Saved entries
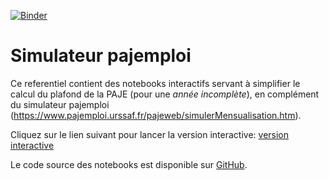 [![Binder](https://mybinder.org/badge.svg)](https://mybinder.org/v2/gh/jeremiedecock/simulateur_pajemploi/master)

# Simulateur pajemploi

Ce referentiel contient des notebooks interactifs servant à simplifier le calcul du plafond de la PAJE (pour une *année incomplète*), en complément du simulateur pajemploi (https://www.pajemploi.urssaf.fr/pajeweb/simulerMensualisation.htm).

Cliquez sur le lien suivant pour lancer la version interactive: [version interactive](https://mybinder.org/v2/gh/jeremiedecock/simulateur_pajemploi/master?urlpath=%2Fapps%2calcul_plafond_de_la_PAJE_interactif.ipynb)

Le code source des notebooks est disponible sur [GitHub](https://github.com/jeremiedecock/simulateur_pajemploi).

Exercise directions = What the response needs is every entry, repeated exactly, and none of the pictures.

Your response =
 [![Binder](https://mybinder.org/badge.svg)](https://mybinder.org/v2/gh/jeremiedecock/simulateur_pajemploi/master)

# Simulateur pajemploi

Ce referentiel contient des notebooks interactifs servant à simplifier le calcul du plafond de la PAJE (pour une *année incomplète*), en complément du simulateur pajemploi (https://www.pajemploi.urssaf.fr/pajeweb/simulerMensualisation.htm).

Cliquez sur le lien suivant pour lancer la version interactive: [version interactive](https://mybinder.org/v2/gh/jeremiedecock/simulateur_pajemploi/master?urlpath=%2Fapps%2calcul_plafond_de_la_PAJE_interactif.ipynb)

Le code source des notebooks est disponible sur [GitHub](https://github.com/jeremiedecock/simulateur_pajemploi).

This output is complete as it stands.